Respondeat superior liability in fleets – Obligations and regulations of fleet managers
Did you know a company is liable for all personal injuries and property damage arising from its own fleet? Instances include accidents caused by company car drivers holding invalid or expired driver’s licenses, or if it is proven license checks had not been conducted on the company’s drivers? Respondeat superior liability is one of the fundamental topics in fleet management – because a safe fleet is also a cost-efficient fleet. But what are fleet managers obliged with regard to respondeat superior liability? Our checklist provides an overview.
What exactly is respondeat superior liability?
Respondeat superior liability states that vehicle owners can be held responsible in the event of damage, regardless of whether they are personally at fault. The Cologne Higher Regional Court ruled [that] an individual is the “owner [when he] has the vehicle in use not only temporarily on his own account and in his own interest and has the power of disposal over it.”1
This definition applies to all companies that operate a vehicle fleet, regardless of size or whether the vehicles are purchased or leased. Legislation does not differentiate between having three company cars or 500 pool vehicles when it comes to enforcing respondeat superior liability obligations.

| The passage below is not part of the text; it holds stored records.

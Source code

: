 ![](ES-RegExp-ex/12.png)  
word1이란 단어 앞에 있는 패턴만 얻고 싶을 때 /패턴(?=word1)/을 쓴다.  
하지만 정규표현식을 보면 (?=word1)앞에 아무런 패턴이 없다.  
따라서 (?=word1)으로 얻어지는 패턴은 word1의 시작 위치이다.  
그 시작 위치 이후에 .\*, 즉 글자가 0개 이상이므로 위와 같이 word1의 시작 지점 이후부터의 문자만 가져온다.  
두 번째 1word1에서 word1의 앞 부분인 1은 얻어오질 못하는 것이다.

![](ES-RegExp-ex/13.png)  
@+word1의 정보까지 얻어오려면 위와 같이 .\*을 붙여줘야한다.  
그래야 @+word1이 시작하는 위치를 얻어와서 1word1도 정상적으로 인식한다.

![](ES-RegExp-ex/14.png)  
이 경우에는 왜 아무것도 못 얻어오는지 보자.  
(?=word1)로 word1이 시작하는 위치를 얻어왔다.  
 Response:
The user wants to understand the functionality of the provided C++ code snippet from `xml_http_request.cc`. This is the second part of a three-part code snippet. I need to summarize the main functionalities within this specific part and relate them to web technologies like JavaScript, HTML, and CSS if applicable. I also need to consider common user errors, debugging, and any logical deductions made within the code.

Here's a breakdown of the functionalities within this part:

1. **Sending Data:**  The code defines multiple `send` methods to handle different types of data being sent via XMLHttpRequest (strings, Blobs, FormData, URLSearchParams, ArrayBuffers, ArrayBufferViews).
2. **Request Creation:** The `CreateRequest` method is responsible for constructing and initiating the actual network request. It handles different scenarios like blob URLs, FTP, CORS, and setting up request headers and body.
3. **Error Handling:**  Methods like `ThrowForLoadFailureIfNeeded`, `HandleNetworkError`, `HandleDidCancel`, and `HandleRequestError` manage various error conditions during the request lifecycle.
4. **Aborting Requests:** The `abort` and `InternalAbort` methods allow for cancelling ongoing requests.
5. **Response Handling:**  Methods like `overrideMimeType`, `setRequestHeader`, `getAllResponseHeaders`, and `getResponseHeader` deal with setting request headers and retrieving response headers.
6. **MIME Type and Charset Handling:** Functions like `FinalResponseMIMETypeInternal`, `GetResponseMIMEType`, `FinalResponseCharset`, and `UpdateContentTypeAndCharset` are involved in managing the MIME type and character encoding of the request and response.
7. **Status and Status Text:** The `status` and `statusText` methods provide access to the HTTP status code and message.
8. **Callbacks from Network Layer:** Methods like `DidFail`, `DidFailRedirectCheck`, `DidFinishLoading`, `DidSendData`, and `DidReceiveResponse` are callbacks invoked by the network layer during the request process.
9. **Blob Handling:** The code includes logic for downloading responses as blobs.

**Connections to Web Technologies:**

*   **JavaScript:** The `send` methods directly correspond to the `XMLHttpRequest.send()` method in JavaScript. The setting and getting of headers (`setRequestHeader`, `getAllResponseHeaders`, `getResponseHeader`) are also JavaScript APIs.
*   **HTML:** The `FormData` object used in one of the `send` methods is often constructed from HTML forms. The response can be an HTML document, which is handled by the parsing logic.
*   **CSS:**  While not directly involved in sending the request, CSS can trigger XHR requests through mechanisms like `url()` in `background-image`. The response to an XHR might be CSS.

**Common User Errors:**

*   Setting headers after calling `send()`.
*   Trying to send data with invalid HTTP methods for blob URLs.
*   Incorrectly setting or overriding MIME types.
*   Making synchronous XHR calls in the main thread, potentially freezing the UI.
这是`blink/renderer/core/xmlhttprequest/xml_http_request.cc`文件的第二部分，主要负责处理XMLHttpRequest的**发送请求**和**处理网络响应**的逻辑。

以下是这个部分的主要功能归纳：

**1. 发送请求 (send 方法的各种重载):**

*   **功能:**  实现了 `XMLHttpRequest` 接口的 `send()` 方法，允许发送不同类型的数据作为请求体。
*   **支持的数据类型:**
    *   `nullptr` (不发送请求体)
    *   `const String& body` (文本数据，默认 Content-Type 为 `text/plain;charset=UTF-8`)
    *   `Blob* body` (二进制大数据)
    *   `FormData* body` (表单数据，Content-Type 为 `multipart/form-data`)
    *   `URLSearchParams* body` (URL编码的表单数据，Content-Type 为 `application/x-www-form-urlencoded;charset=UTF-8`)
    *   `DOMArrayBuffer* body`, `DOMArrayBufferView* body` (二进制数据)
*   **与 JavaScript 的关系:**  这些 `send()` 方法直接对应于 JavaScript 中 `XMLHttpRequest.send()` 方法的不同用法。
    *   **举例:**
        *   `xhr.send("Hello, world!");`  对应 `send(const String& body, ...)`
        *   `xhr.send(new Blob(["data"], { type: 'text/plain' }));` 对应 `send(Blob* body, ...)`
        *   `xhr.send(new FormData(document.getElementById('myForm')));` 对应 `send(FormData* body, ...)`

From a purely legal point of view, the management or the board of directors is considered the owner of a company vehicle, even if they do not use the car themselves. In many companies, respondeat superior liability obligations are delegated to fleet managers, fleet officers or, in rare cases, to external persons. The delegation of respondeat superior liability obligations needs to be carefully considered as not every person is suited to the position. Moreover, there are legal pitfalls.
The delegation of respondeat superior liability duties should meet the following requirements:
- It must be clearly and unambiguously stipulated in writing, preferably in the fleet officer’s employment contract or by means of a separate contract stipulating the delegation of respondeat superior liability obligation to the person named.
- All necessary tasks and competences should be delineated in the said contract.
- The character and skills of the appointed individual should not in any way clash with the duties to be performed.
- Automatic delegation occurs only if the person in question has been performing these tasks for over 5 years and/or is professionally qualified to do so.
Noncompliance with these points is considered an “organizational negligence” and the management is then held liable.
Checklist “How respondeat superior liability works”
As a fleet manager, it is essential for the safety of the entire fleet that regular checks and inspections are carried out by you.
- Receiving and inspecting vehicle documents
- Inspecting the cars for any damages or defects, as well as ensuring regular maintenance is performed on the vehicles, including timely vehicle inspections
- Checking drivers’ health and character suitability
- Instructing drivers in the operation of vehicles (professionally and technically)
- Execution of accident prevention driver instructions
Company Car Driver
Mandatory driver’s license check
Mandatory driver training
Mandatory vehicle inspection
Obligation to visually inspect vehicles
What happens when fleet managers fail to comply with their respondeat superior liability obligations?
Since the safety of human lives is at stake when it comes to observing the respondeat superior liability obligations, lawmakers will come down harshly when these are neglected or failed to be complied with. An example of a violation of the respondeat superior liability obligations is when a company car driver is caught driving under the influence of alcohol and the driver’s license is revoked. The fleet officer is then duty-bound to prohibit the driver from access to the company car and make sure the individual does not drive until their license is returned.
Similarly, if a driver is unfit to drive due to a specific illness in conjunction with medication, the driver’s license may be revoked. Failure to promptly identify and correct defects in vehicles may also be considered a failure to comply with the respondeat superior liability obligations in the event of damage. The penalties for failing to do so are both criminal and civil and may translate into fines of several thousand euros. Especially for small fleets with a handful of vehicles, this can quickly tear a big hole in the budget.
How digital assistants aid fleet managers to fulfill respondeat superior liability obligations
The use of software in fleets has long since ceased to be a rarity. More and more providers are becoming ever aware of the issue of respondeat superior liability in fleets and offer apps and desktop software as remedy. Digital solutions, such as electronic driver’s license checks, make sense in two ways: for fleet managers, they offer legal certainty in documentation while for company car drivers, they provide a form of control and real time savings. No tedious appointment coordination, instead quick and easy check anytime anywhere. In short, greater security and efficiency for both sides.
Editor’s note: This article does not replace legal advice. If you have any questions about a concern in your fleet, please contact your legal counsel.